WASHINGTON, D.C.—Today, Congressman Joe Courtney (CT-02), a member of the Education and Workforce Committee, announced that the Strengthening Career And Technical Education For The 21st Century Act (H.R. 5587), passed the U.S. House of Representatives on Tuesday night with strong bipartisan support. Courtney is a strong supporter of the legislation which passed the Education and Workforce Committee unanimously. The bill will reauthorize the Carl D. Perkins Career and Technical Education Act of 2006 which is designed to provide additional support for secondary and postsecondary students pursuing a technical education. H.R. 5587 will now head to the Senate for further action.

Click here to watch remarks delivered by Congressman Courtney in support of H.R. 5587 last night

Courtney made the following remarks in a speech strongly supporting the measure on the House floor:

“I rise in strong support of H.R. 5587, which addresses the most urgent workforce challenge in our nation by updating and strengthening career and technical education programs at the secondary [and post-secondary] education levels. First, the good news: all across the country there is an exciting and growing need for trade and technical skills to fill jobs that young people can build a career and life around.

“Advanced manufacturing opportunities in aerospace, maritime, and even healthcare are happening from coast to coast, and the question of the day for many employers is whether our education and job training systems are ready to fill the need. Recent updates to K-12 and job training programs signed into law by President Obama in 2014 and 2015 built a positive platform to address this challenge, and passage of this bill for tech school programs will add to that capability.

“In southeastern Connecticut where I hail from, the U.S. Navy’s demand signal for new Virginia Class and Columbia Class submarines is projected to require up to 14,000 new hires in metal trades, and design and engineering over the next ten years.  For my region, passage of this bill is not just feel good legislation, but is a critical, existential requirement. I strongly urge passage of this bill, and quick concurrence by the Senate.”

H.R. 5587 reauthorizes the Carl D. Perkins Career and Technical Education Act (Perkins) until 2022. Perkins was first authorized in 1984 to provide federal assistance for state and local career and technical education programs, and help prepare both secondary and postsecondary students with the academic and technical skills required to be successful in the growing high-tech workforce. It is important to note that Perkins aims to prepare students for both careers and college tracks.

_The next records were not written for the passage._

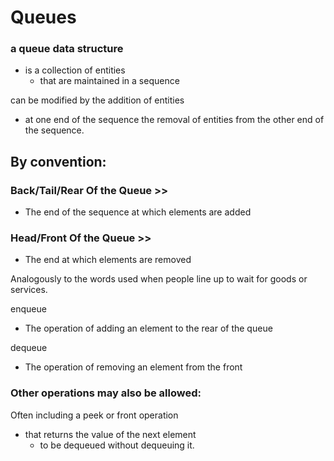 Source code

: # Queues

### a queue data structure
- is a collection of entities
    - that are maintained in a sequence

 can be modified by the addition of entities 
 - at one end of the sequence the removal of entities from the other end of the sequence. 
  
  ## By convention: 
   
     
### Back/Tail/Rear Of the Queue >>

- The end of the sequence at which elements are added
  
### Head/Front Of the Queue >>
- The end at which elements are removed


Analogously to the words used when people line up to wait for goods or services.

enqueue 
- The operation of adding an element to the rear of the queue 

dequeue
- The operation of removing an element from the front 
 
 ### Other operations may also be allowed:
 
 Often including a peek or front operation 
- that returns the value of the next element 
    - to be dequeued without dequeuing it. 
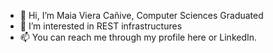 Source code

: - 👋 Hi, I’m Maia Viera Cañive, Computer Sciences Graduated
- 👀 I’m interested in REST infrastructures
- 📫 You can reach me through my profile here or LinkedIn.

<!---
mvieracanive/mvieracanive is a ✨ special ✨ repository because its `README.md` (this file) appears on your GitHub profile.
You can click the Preview link to take a look at your changes.
--->
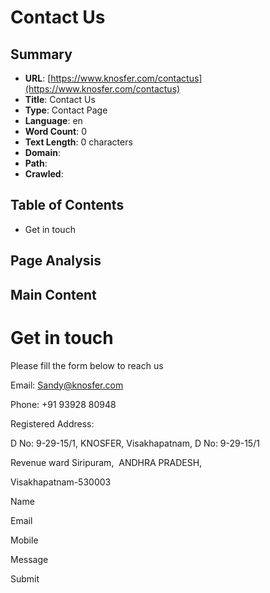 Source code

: # Contact Us

## Summary

- **URL**: [https://www.knosfer.com/contactus](https://www.knosfer.com/contactus)
- **Title**: Contact Us
- **Type**: Contact Page
- **Language**: en
- **Word Count**: 0
- **Text Length**: 0 characters
- **Domain**: 
- **Path**: 
- **Crawled**: 











## Table of Contents

- Get in touch

## Page Analysis













## Main Content

# Get in touch

Please fill the form below to reach us

Email: Sandy@knosfer.com

Phone: +91 93928 80948

Registered Address:

D No: 9-29-15/1, KNOSFER, Visakhapatnam, D No: 9-29-15/1

 Revenue ward Siripuram,  ANDHRA PRADESH, 
 

 Visakhapatnam-530003
 

Name

Email

Mobile

Message

 

 Submit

The measure passed in the House this week will align Perkins programs with two landmark bills passed in recent years by the House Education & Workforce Committee of which Courtney is a member:  the Every Student Succeeds Act (ESSA) and the Workforce Innovation and Opportunity Act (WIOA). Specifically, thus reauthorization builds on past successes of Perkins and focuses on ways to serve both workers and employers by: aligning career and technical education programs to the needs of state and local labor markets, supporting close collaboration between schools and employers, increasing student participation in work-based learning opportunities, and promoting the use of industry-recognized credentials and certificates.

Courtney has been closely involved with efforts to align workforce training programs to meet employer needs in eastern Connecticut. Most notably, he worked with leaders of the Eastern Connecticut Workforce Investment Board (EWIB) to secure $6 million in federal funding for their “manufacturing pipeline” program, which is helping to meet the growing demand for highly skilled technicians at Electric Boat and other manufacturers in the region. With Electric Boat projected to hire 14,000 workers over the next 15 years to meet growth and attrition in its workforce, alignment of training programs and employer needs is critical.

The new reauthorization of Perkins will allow entities like EWIB to work with local high schools and expand its partnership with both community colleges and traditional four-year institutions in eastern Connecticut to effectively place job seekers with local manufacturers.